*** PROVIDED ENTRIES Section Begins ***

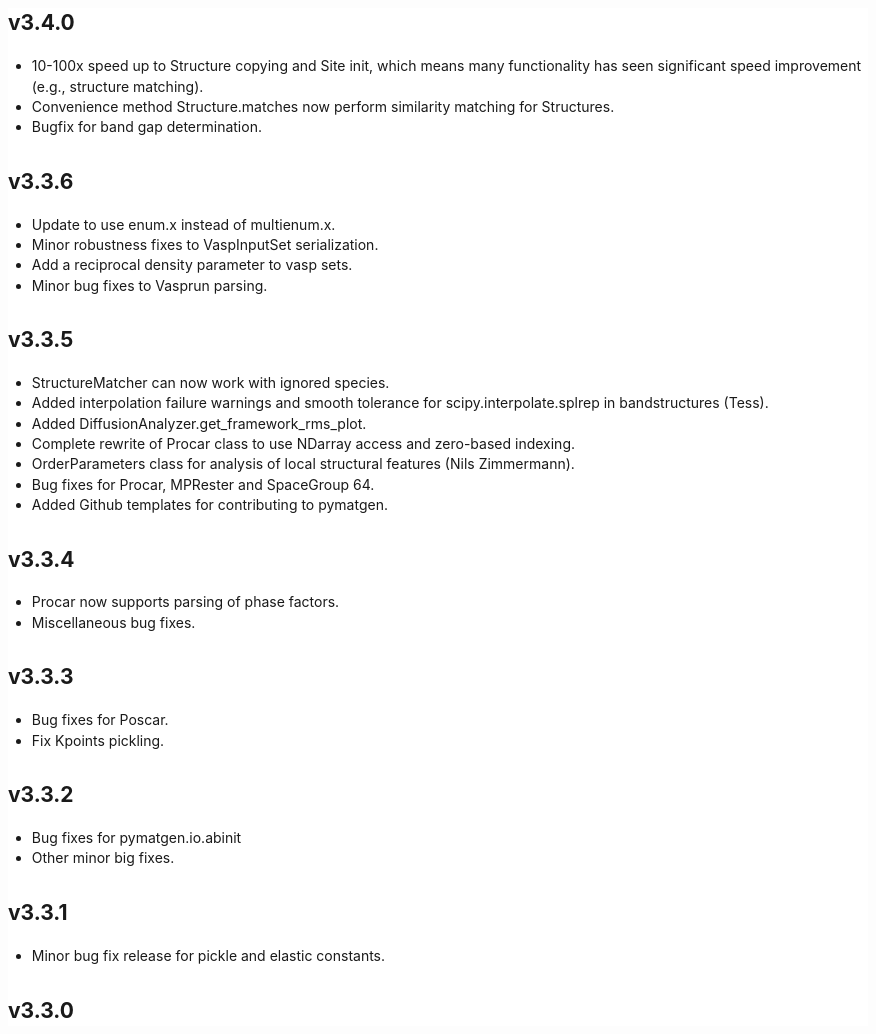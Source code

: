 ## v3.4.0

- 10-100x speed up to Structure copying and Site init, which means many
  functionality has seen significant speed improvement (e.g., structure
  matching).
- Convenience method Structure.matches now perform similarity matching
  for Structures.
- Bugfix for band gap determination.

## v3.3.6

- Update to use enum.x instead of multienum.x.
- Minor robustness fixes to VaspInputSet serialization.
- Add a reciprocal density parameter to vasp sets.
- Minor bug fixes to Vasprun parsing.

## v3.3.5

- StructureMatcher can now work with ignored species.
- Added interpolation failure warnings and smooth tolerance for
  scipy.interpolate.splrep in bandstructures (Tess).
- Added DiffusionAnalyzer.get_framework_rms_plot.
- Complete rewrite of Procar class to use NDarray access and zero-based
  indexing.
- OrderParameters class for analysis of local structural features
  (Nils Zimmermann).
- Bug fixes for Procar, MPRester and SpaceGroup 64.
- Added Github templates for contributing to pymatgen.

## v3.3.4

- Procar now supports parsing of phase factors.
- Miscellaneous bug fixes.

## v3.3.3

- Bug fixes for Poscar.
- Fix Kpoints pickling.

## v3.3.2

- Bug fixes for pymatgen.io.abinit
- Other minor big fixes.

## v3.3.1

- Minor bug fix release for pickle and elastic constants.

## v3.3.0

*** PROVIDED ENTRIES Section Ends ***

* _TASK DESCRIPTION_:
This exercise asks for the data above to be given again exactly, without pictures.

* _ANSWER AREA_:
Source code

: ## v3.4.0

- 10-100x speed up to Structure copying and Site init, which means many
  functionality has seen significant speed improvement (e.g., structure
  matching).
- Convenience method Structure.matches now perform similarity matching
  for Structures.
- Bugfix for band gap determination.

## v3.3.6

- Update to use enum.x instead of multienum.x.
- Minor robustness fixes to VaspInputSet serialization.
- Add a reciprocal density parameter to vasp sets.
- Minor bug fixes to Vasprun parsing.

## v3.3.5

- StructureMatcher can now work with ignored species.
- Added interpolation failure warnings and smooth tolerance for
  scipy.interpolate.splrep in bandstructures (Tess).
- Added DiffusionAnalyzer.get_framework_rms_plot.
- Complete rewrite of Procar class to use NDarray access and zero-based
  indexing.
- OrderParameters class for analysis of local structural features
  (Nils Zimmermann).
- Bug fixes for Procar, MPRester and SpaceGroup 64.
- Added Github templates for contributing to pymatgen.

## v3.3.4

- Procar now supports parsing of phase factors.
- Miscellaneous bug fixes.

## v3.3.3

- Bug fixes for Poscar.
- Fix Kpoints pickling.

## v3.3.2

- Bug fixes for pymatgen.io.abinit
- Other minor big fixes.

## v3.3.1

- Minor bug fix release for pickle and elastic constants.

## v3.3.0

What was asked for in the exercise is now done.